WORK REQUEST
With the pictures removed, set down all of the entries below exactly.

··· THE RECORDS ···

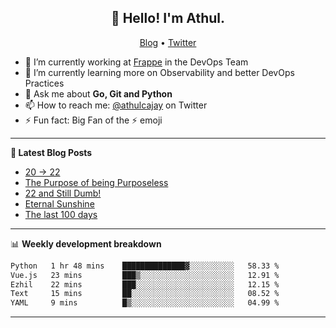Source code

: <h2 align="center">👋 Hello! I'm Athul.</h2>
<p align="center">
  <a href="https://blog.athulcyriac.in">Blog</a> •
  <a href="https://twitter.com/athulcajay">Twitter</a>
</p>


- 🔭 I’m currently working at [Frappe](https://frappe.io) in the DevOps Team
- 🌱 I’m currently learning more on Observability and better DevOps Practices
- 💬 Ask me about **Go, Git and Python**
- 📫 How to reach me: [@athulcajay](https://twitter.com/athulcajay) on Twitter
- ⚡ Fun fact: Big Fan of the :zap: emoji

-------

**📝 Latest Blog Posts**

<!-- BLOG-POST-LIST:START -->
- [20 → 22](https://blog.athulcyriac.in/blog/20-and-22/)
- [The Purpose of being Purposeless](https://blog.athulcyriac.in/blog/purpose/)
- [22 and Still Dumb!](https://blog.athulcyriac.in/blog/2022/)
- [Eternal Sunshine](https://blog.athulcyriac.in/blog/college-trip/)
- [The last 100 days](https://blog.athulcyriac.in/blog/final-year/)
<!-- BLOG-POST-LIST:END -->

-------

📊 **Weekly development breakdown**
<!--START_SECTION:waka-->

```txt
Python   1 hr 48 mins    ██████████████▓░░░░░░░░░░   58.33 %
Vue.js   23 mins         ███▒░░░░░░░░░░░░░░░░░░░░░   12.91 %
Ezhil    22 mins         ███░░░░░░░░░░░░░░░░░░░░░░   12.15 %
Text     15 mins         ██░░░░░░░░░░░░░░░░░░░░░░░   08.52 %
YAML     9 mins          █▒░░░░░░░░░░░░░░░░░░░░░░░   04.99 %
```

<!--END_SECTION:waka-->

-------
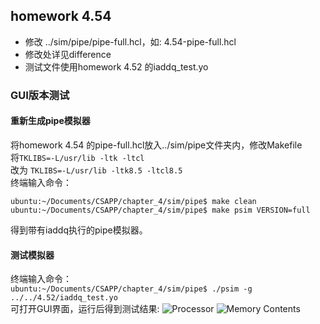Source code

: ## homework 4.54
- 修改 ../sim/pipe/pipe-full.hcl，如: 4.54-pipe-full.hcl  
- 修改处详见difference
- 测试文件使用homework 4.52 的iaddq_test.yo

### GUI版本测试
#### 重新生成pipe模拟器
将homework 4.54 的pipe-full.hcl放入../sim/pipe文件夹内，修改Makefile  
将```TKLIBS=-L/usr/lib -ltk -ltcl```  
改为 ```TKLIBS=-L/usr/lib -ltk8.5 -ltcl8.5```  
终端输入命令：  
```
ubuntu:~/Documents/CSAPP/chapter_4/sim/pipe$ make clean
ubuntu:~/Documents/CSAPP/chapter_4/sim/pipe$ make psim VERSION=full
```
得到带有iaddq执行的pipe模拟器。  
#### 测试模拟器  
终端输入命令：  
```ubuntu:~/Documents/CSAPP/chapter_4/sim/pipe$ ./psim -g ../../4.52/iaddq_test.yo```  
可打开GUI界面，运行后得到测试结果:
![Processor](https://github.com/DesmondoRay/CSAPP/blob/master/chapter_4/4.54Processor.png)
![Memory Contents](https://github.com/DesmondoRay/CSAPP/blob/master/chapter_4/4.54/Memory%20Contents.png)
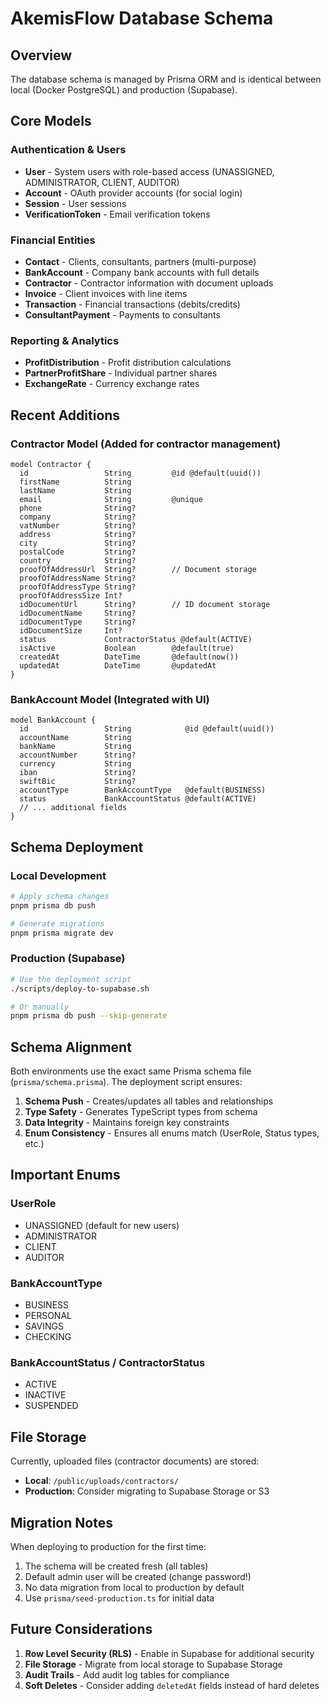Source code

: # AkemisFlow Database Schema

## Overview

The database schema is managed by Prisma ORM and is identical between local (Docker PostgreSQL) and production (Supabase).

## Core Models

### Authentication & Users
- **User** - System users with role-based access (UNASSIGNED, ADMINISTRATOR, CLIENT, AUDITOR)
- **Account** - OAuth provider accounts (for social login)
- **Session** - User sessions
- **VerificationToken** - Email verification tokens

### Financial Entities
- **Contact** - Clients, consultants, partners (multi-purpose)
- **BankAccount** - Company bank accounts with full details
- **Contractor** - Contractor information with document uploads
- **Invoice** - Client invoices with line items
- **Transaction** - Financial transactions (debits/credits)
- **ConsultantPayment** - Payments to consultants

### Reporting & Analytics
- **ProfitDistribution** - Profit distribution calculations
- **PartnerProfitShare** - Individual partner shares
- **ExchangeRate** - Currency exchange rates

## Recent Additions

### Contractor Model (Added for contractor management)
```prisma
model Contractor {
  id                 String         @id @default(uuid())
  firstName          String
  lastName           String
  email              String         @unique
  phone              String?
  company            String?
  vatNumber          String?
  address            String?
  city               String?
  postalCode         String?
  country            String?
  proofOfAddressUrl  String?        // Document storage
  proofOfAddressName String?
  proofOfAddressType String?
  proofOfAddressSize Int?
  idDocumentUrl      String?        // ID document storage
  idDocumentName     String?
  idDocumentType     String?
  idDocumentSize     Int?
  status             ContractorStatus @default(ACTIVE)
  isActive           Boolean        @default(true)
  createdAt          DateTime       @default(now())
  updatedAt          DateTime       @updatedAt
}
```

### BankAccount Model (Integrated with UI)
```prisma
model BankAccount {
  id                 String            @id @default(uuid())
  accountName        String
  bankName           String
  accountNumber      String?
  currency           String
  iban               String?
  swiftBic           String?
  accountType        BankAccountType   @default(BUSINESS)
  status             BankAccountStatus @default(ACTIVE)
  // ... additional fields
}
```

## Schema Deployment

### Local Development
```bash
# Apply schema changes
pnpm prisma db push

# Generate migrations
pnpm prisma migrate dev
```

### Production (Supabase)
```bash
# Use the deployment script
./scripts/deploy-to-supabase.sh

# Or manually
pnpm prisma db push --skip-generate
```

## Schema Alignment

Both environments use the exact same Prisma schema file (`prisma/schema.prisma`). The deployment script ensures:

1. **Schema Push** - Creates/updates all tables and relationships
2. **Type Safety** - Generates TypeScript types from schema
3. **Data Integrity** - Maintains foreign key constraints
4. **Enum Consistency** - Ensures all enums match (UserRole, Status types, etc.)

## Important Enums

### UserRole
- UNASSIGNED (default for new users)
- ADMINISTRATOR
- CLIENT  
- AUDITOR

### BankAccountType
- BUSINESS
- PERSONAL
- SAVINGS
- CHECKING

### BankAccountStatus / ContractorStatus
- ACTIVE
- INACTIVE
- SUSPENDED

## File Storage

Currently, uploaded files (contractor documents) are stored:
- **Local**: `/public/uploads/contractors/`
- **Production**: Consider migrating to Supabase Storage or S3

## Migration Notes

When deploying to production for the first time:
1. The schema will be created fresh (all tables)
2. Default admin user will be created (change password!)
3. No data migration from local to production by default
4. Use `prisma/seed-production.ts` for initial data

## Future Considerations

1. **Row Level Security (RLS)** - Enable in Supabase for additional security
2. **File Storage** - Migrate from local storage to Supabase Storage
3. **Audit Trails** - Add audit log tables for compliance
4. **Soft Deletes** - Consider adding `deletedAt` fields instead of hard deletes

···

COMPLETED TASK
Source code

: <h2 align="center">👋 Hello! I'm Athul.</h2>
<p align="center">
  <a href="https://blog.athulcyriac.in">Blog</a> •
  <a href="https://twitter.com/athulcajay">Twitter</a>
</p>


- 🔭 I’m currently working at [Frappe](https://frappe.io) in the DevOps Team
- 🌱 I’m currently learning more on Observability and better DevOps Practices
- 💬 Ask me about **Go, Git and Python**
- 📫 How to reach me: [@athulcajay](https://twitter.com/athulcajay) on Twitter
- ⚡ Fun fact: Big Fan of the :zap: emoji

-------

**📝 Latest Blog Posts**

<!-- BLOG-POST-LIST:START -->
- [20 → 22](https://blog.athulcyriac.in/blog/20-and-22/)
- [The Purpose of being Purposeless](https://blog.athulcyriac.in/blog/purpose/)
- [22 and Still Dumb!](https://blog.athulcyriac.in/blog/2022/)
- [Eternal Sunshine](https://blog.athulcyriac.in/blog/college-trip/)
- [The last 100 days](https://blog.athulcyriac.in/blog/final-year/)
<!-- BLOG-POST-LIST:END -->

-------

📊 **Weekly development breakdown**
<!--START_SECTION:waka-->

```txt
Python   1 hr 48 mins    ██████████████▓░░░░░░░░░░   58.33 %
Vue.js   23 mins         ███▒░░░░░░░░░░░░░░░░░░░░░   12.91 %
Ezhil    22 mins         ███░░░░░░░░░░░░░░░░░░░░░░   12.15 %
Text     15 mins         ██░░░░░░░░░░░░░░░░░░░░░░░   08.52 %
YAML     9 mins          █▒░░░░░░░░░░░░░░░░░░░░░░░   04.99 %
```

<!--END_SECTION:waka-->

-------
Source code

: ## homework 4.54
- 修改 ../sim/pipe/pipe-full.hcl，如: 4.54-pipe-full.hcl  
- 修改处详见difference
- 测试文件使用homework 4.52 的iaddq_test.yo

### GUI版本测试
#### 重新生成pipe模拟器
将homework 4.54 的pipe-full.hcl放入../sim/pipe文件夹内，修改Makefile  
将```TKLIBS=-L/usr/lib -ltk -ltcl```  
改为 ```TKLIBS=-L/usr/lib -ltk8.5 -ltcl8.5```  
终端输入命令：  
```
ubuntu:~/Documents/CSAPP/chapter_4/sim/pipe$ make clean
ubuntu:~/Documents/CSAPP/chapter_4/sim/pipe$ make psim VERSION=full
```
得到带有iaddq执行的pipe模拟器。  
#### 测试模拟器  
终端输入命令：  
```ubuntu:~/Documents/CSAPP/chapter_4/sim/pipe$ ./psim -g ../../4.52/iaddq_test.yo```  
可打开GUI界面，运行后得到测试结果:
![Processor](https://github.com/DesmondoRay/CSAPP/blob/master/chapter_4/4.54Processor.png)
![Memory Contents](https://github.com/DesmondoRay/CSAPP/blob/master/chapter_4/4.54/Memory%20Contents.png)
Source code

: # AkemisFlow Database Schema

## Overview

The database schema is managed by Prisma ORM and is identical between local (Docker PostgreSQL) and production (Supabase).

## Core Models

### Authentication & Users
- **User** - System users with role-based access (UNASSIGNED, ADMINISTRATOR, CLIENT, AUDITOR)
- **Account** - OAuth provider accounts (for social login)
- **Session** - User sessions
- **VerificationToken** - Email verification tokens

### Financial Entities
- **Contact** - Clients, consultants, partners (multi-purpose)
- **BankAccount** - Company bank accounts with full details
- **Contractor** - Contractor information with document uploads
- **Invoice** - Client invoices with line items
- **Transaction** - Financial transactions (debits/credits)
- **ConsultantPayment** - Payments to consultants

### Reporting & Analytics
- **ProfitDistribution** - Profit distribution calculations
- **PartnerProfitShare** - Individual partner shares
- **ExchangeRate** - Currency exchange rates

## Recent Additions

### Contractor Model (Added for contractor management)
```prisma
model Contractor {
  id                 String         @id @default(uuid())
  firstName          String
  lastName           String
  email              String         @unique
  phone              String?
  company            String?
  vatNumber          String?
  address            String?
  city               String?
  postalCode         String?
  country            String?
  proofOfAddressUrl  String?        // Document storage
  proofOfAddressName String?
  proofOfAddressType String?
  proofOfAddressSize Int?
  idDocumentUrl      String?        // ID document storage
  idDocumentName     String?
  idDocumentType     String?
  idDocumentSize     Int?
  status             ContractorStatus @default(ACTIVE)
  isActive           Boolean        @default(true)
  createdAt          DateTime       @default(now())
  updatedAt          DateTime       @updatedAt
}
```

### BankAccount Model (Integrated with UI)
```prisma
model BankAccount {
  id                 String            @id @default(uuid())
  accountName        String
  bankName           String
  accountNumber      String?
  currency           String
  iban               String?
  swiftBic           String?
  accountType        BankAccountType   @default(BUSINESS)
  status             BankAccountStatus @default(ACTIVE)
  // ... additional fields
}
```

## Schema Deployment

### Local Development
```bash
# Apply schema changes
pnpm prisma db push

# Generate migrations
pnpm prisma migrate dev
```

### Production (Supabase)
```bash
# Use the deployment script
./scripts/deploy-to-supabase.sh

# Or manually
pnpm prisma db push --skip-generate
```

## Schema Alignment

Both environments use the exact same Prisma schema file (`prisma/schema.prisma`). The deployment script ensures:

1. **Schema Push** - Creates/updates all tables and relationships
2. **Type Safety** - Generates TypeScript types from schema
3. **Data Integrity** - Maintains foreign key constraints
4. **Enum Consistency** - Ensures all enums match (UserRole, Status types, etc.)

## Important Enums

### UserRole
- UNASSIGNED (default for new users)
- ADMINISTRATOR
- CLIENT  
- AUDITOR

### BankAccountType
- BUSINESS
- PERSONAL
- SAVINGS
- CHECKING

### BankAccountStatus / ContractorStatus
- ACTIVE
- INACTIVE
- SUSPENDED

## File Storage

Currently, uploaded files (contractor documents) are stored:
- **Local**: `/public/uploads/contractors/`
- **Production**: Consider migrating to Supabase Storage or S3

## Migration Notes

When deploying to production for the first time:
1. The schema will be created fresh (all tables)
2. Default admin user will be created (change password!)
3. No data migration from local to production by default
4. Use `prisma/seed-production.ts` for initial data

## Future Considerations

1. **Row Level Security (RLS)** - Enable in Supabase for additional security
2. **File Storage** - Migrate from local storage to Supabase Storage
3. **Audit Trails** - Add audit log tables for compliance
4. **Soft Deletes** - Consider adding `deletedAt` fields instead of hard deletes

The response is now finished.